◆ DATA FOR PROCESSING:
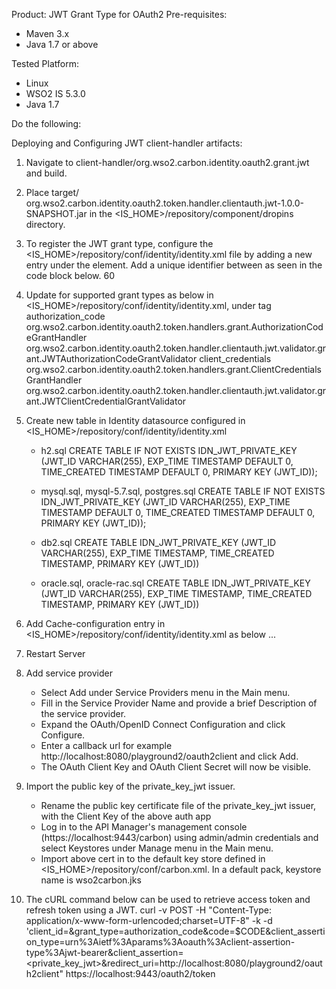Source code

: Product: JWT Grant Type for OAuth2
Pre-requisites:

- Maven 3.x
- Java 1.7 or above

Tested Platform:

- Linux
- WSO2 IS 5.3.0
- Java 1.7

Do the following:

Deploying and Configuring JWT client-handler artifacts:
1. Navigate to client-handler/org.wso2.carbon.identity.oauth2.grant.jwt and build.

2. Place target/
org.wso2.carbon.identity.oauth2.token.handler.clientauth.jwt-1.0.0-SNAPSHOT.jar in the <IS_HOME>/repository/component/dropins directory.

3. To register the JWT grant type, configure the <IS_HOME>/repository/conf/identity/identity.xml file by adding a new entry under the <OAuth><ClientAuthHandlers> element. Add a unique <ClientAuthHandler> identifier between as seen in the code block below.
            <ClientAuthHandler Class="org.wso2.carbon.identity.oauth2.token.handler.clientauth.jwt.PrivateKeyJWTClientAuthHandler">
                <Property Name="RejectBeforePeriod">60</Property>
            </ClientAuthHandler>
4. Update <GrantTypeValidatorImplClass> for supported grant types as below in <IS_HOME>/repository/conf/identity/identity.xml, under <SupportedGrantTypes> tag
            <SupportedGrantType>
                <GrantTypeName>authorization_code</GrantTypeName>
                <GrantTypeHandlerImplClass>org.wso2.carbon.identity.oauth2.token.handlers.grant.AuthorizationCodeGrantHandler</GrantTypeHandlerImplClass>
                <GrantTypeValidatorImplClass>org.wso2.carbon.identity.oauth2.token.handler.clientauth.jwt.validator.grant.JWTAuthorizationCodeGrantValidator</GrantTypeValidatorImplClass>
            </SupportedGrantType>
            <SupportedGrantType>
                <GrantTypeName>client_credentials</GrantTypeName>
                <GrantTypeHandlerImplClass>org.wso2.carbon.identity.oauth2.token.handlers.grant.ClientCredentialsGrantHandler</GrantTypeHandlerImplClass>
                <GrantTypeValidatorImplClass>org.wso2.carbon.identity.oauth2.token.handler.clientauth.jwt.validator.grant.JWTClientCredentialGrantValidator</GrantTypeValidatorImplClass>
            </SupportedGrantType>

5. Create new table in Identity datasource configured in <IS_HOME>/repository/conf/identity/identity.xml
   - h2.sql
       CREATE TABLE IF NOT EXISTS IDN_JWT_PRIVATE_KEY (JWT_ID VARCHAR(255), EXP_TIME TIMESTAMP DEFAULT 0,
       TIME_CREATED TIMESTAMP DEFAULT 0, PRIMARY KEY (JWT_ID));
   - mysql.sql, mysql-5.7.sql, postgres.sql
       CREATE TABLE IF NOT EXISTS IDN_JWT_PRIVATE_KEY (JWT_ID VARCHAR(255), EXP_TIME TIMESTAMP DEFAULT 0,
       TIME_CREATED TIMESTAMP DEFAULT 0, PRIMARY KEY (JWT_ID));

   - db2.sql
       CREATE TABLE IDN_JWT_PRIVATE_KEY (JWT_ID VARCHAR(255), EXP_TIME TIMESTAMP,
       TIME_CREATED TIMESTAMP, PRIMARY KEY (JWT_ID))
   - oracle.sql, oracle-rac.sql
       CREATE TABLE IDN_JWT_PRIVATE_KEY (JWT_ID VARCHAR(255), EXP_TIME TIMESTAMP,
       TIME_CREATED TIMESTAMP, PRIMARY KEY (JWT_ID))

6. Add Cache-configuration entry in <IS_HOME>/repository/conf/identity/identity.xml as below
        <CacheConfig>
           <CacheManager name="IdentityApplicationManagementCacheManager">
              ...
   	            <Cache name="PrivateKeyJWT" enable="true" timeout="10" capacity="5000" isDistributed="false"/>
           </CacheManager>
       </CacheConfig>
7. Restart Server
8. Add service provider
    - Select Add under Service Providers menu in the Main menu.
    - Fill in the Service Provider Name and provide a brief Description of the service provider.
    - Expand the OAuth/OpenID Connect Configuration and click Configure.
    - Enter a callback url for example http://localhost:8080/playground2/oauth2client and click Add.
    - The OAuth Client Key and OAuth Client Secret will now be visible.

9. Import the public key of the private_key_jwt issuer.
    - Rename the public key certificate file of the private_key_jwt issuer, with the Client Key of the above auth app
    - Log in to the API Manager's management console (https://localhost:9443/carbon) using admin/admin credentials and select Keystores under Manage menu in the Main menu.
    - Import above cert in to the default key store defined in <IS_HOME>/repository/conf/carbon.xml. In a default pack, keystore name is wso2carbon.jks

10. The cURL command below can be used to retrieve access token and refresh token using a JWT.
    curl -v POST -H "Content-Type: application/x-www-form-urlencoded;charset=UTF-8" -k -d 'client_id=<clientid>&grant_type=authorization_code&code=$CODE&client_assertion_type=urn%3Aietf%3Aparams%3Aoauth%3Aclient-assertion-type%3Ajwt-bearer&client_assertion=<private_key_jwt>&redirect_uri=http://localhost:8080/playground2/oauth2client" https://localhost:9443/oauth2/token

◆ TASK GOAL: Take exactly the lines from the one containing "- The OAuth" through the one containing "10. The cURL" in the data above, and output them with nothing added.

◆ TASK RESULT:
    - The OAuth Client Key and OAuth Client Secret will now be visible.

9. Import the public key of the private_key_jwt issuer.
    - Rename the public key certificate file of the private_key_jwt issuer, with the Client Key of the above auth app
    - Log in to the API Manager's management console (https://localhost:9443/carbon) using admin/admin credentials and select Keystores under Manage menu in the Main menu.
    - Import above cert in to the default key store defined in <IS_HOME>/repository/conf/carbon.xml. In a default pack, keystore name is wso2carbon.jks

10. The cURL command below can be used to retrieve access token and refresh token using a JWT.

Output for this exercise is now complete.